[ASSIGNED TASK] Return only those lines of the listing in which "clear" appears.

[EXTRACTED INFORMATION]

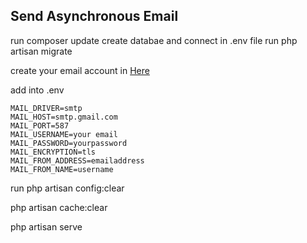 <h2>Send Asynchronous Email</h2>
<p>
    run composer update
    create databae and connect in .env file
    run php artisan migrate
</p>
<p>  create your email account in <a href="https://support.google.com/accounts/answer/185833?hl=en">Here</a></p>
add into .env
<p>
    
    MAIL_DRIVER=smtp
    MAIL_HOST=smtp.gmail.com
    MAIL_PORT=587
    MAIL_USERNAME=your email
    MAIL_PASSWORD=yourpassword
    MAIL_ENCRYPTION=tls
    MAIL_FROM_ADDRESS=emailaddress
    MAIL_FROM_NAME=username
</p>
<p>
    run php artisan config:clear
</p>
<p>
    php artisan cache:clear
   </p>
   <p>
    php artisan serve
</p>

[EXERCISE OUTPUT]
    run php artisan config:clear
    php artisan cache:clear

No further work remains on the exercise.